PhotonWrangler said:


> A fluorescent blacklight that has "BLB" in the model number includes a deep blue filter that blocks the visible light produced by it's internal phosphor coating. All of the 365nm LEDs I've seen also produce some visible whitish light which has the unwanted effect of diluting the fluorescent response. The worst ones contain plastics that fluoresce, producing unwanted visible light.
> 
> A piece of UV filter glass in front of the LEDs should help this.
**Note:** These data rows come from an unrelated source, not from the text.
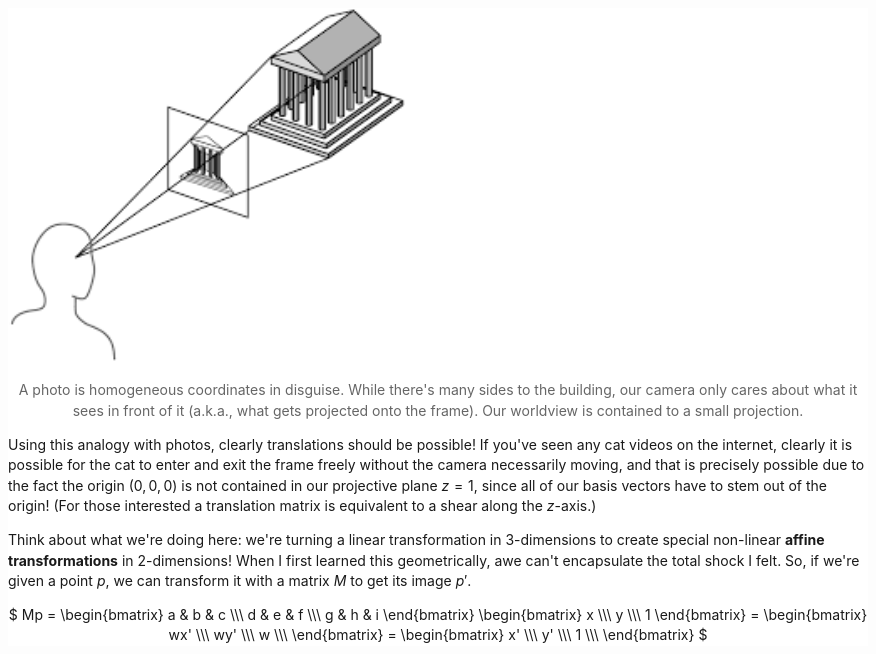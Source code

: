 <img src="/img/panorama-homography/projectivePlane.png" style="width: 400px">
<center style="color: #666;">
<p>A photo is homogeneous coordinates in disguise. While there's many sides to the building, our camera only cares about what it sees in front of it (a.k.a., what gets projected onto the frame). Our worldview is contained to a small projection.</p>
</center>

Using this analogy with photos, clearly translations should be possible! If you've seen any cat videos on the internet, clearly it is possible for the cat to enter and exit the frame freely without the camera necessarily moving, and that is precisely possible due to the fact the origin $(0,0,0)$ is not contained in our projective plane $z=1$, since all of our basis vectors have to stem out of the origin! (For those interested a translation matrix is equivalent to a shear along the $z$-axis.)

Think about what we're doing here: we're turning a linear transformation in 3-dimensions to create special non-linear **affine transformations** in 2-dimensions! When I first learned this geometrically, awe can't encapsulate the total shock I felt. So, if we're given a point $p$, we can transform it with a matrix $M$ to get its image $p'$.

<center>
$
Mp =
\begin{bmatrix}
a & b & c \\\
d & e & f \\\
g & h & i 
\end{bmatrix}
\begin{bmatrix}
x \\\
y \\\
1 
\end{bmatrix}
=
\begin{bmatrix}
wx' \\\
wy' \\\
w \\\ 
\end{bmatrix}
=
\begin{bmatrix}
x' \\\
y' \\\
1 \\\ 
\end{bmatrix}
$
</center>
I'm a little surprised that some manufacturers aren't offering this yet.




'bout nailed the head on that one PW.
In my exp, ALL "UV" light producing sources ALSO produce visible light.... that being said, yes... UV PASS or Woods' Glass filters are needed to filter out the visible emissions.
TBH, i am very surprised that manufactures haven't added a UV pass "plastic" encapsulation of some sort... kind of like the IR LEDs that are darkly tinted... 
just my $0.02


----------



## PhotonWrangler (Nov 18, 2017)

FRITZHID said:


> 'i am very surprised that manufactures haven't added a UV pass "plastic" encapsulation of some sort... kind of like the IR LEDs that are darkly tinted...
> just my $0.02



Fritz, this would make so much sence and probably not cost a lot to implement. The only reason I can think of is maybe the UV-passing plastics aren't UV stable over time. That's just a guess.


----------



## FRITZHID (Nov 19, 2017)

PhotonWrangler said:


> Fritz, this would make so much sence and probably not cost a lot to implement. The only reason I can think of is maybe the UV-passing plastics aren't UV stable over time. That's just a guess.


My thinking as well.... Plastics and UV aren't exactly friendly, from either a degradation issue to having UV blocking issues.
I think there might be a thermal issue as well, most woods glass lights I've used get rather hot... Hotter than normal lights of the same type that is.


----------